A la mort d’Elisabeth I, la Grande-Bretagne est le pays le plus riche d’Europe, en partie grâce à son rôle dominant dans le commerce du tabac. L’occasion pour le roi Jacques 1er de publier un des premiers pamphlets polémiques contre le tabac.

Mais, sa désapprobation ne l’empêche pas d’augmenter les taxes sur le tabac jusqu’à 40 fois le montant prélevé par la reine Elisabeth. La consommation de tabac ne cesse pourtant de croître car la croyance se répand qu’il aide à se protéger de la peste.

En 1606, le roi Philippe III d’Espagne décrète qu’on ne peut cultiver le tabac que dans les colonies espagnoles. Les étrangers qui en cultiveront seront punis de mort.

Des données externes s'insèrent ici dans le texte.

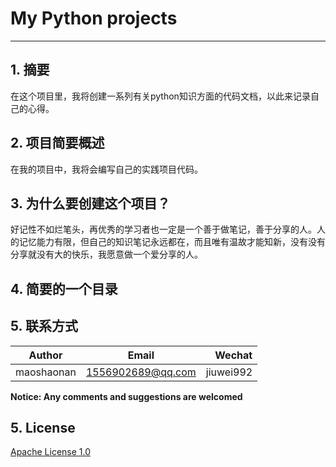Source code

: # My Python projects
---
## 1. 摘要
在这个项目里，我将创建一系列有关python知识方面的代码文档，以此来记录自己的心得。

## 2. 项目简要概述
在我的项目中，我将会编写自己的实践项目代码。


## 3. 为什么要创建这个项目？
好记性不如烂笔头，再优秀的学习者也一定是一个善于做笔记，善于分享的人。人的记忆能力有限，但自己的知识笔记永远都在，而且唯有温故才能知新，没有没有分享就没有大的快乐，我愿意做一个爱分享的人。

## 4. 简要的一个目录


## 5. 联系方式

|Author          | Email            | Wechat      |
| ---------------|:----------------:| -----------:|
| maoshaonan | 1556902689@qq.com | jiuwei992 |

**Notice:  Any comments and suggestions are welcomed**

## 5. License
[Apache License 1.0](./LICENSE)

Jacques 1er roi d’Angleterre accorde, en 1614, à deux commerçants le droit exclusif d’importer du tabac. Puis en 1619, il en interdit la culture en Grande-Bretagne, décrète que son commerce est un monopole royal et que tout le tabac doit transiter par le port de Londres. La contrebande augmente entraînant des pertes de recettes fiscales considérables et obligeant le gouvernement britannique à augmenter le nombre de ports autorisés à réceptionner du tabac. Déjà…

Au début de ce même siècle, le Pape Urbain VIII interdit de priser, acte qui, selon lui, amène à une sensation trop proche de l’extase.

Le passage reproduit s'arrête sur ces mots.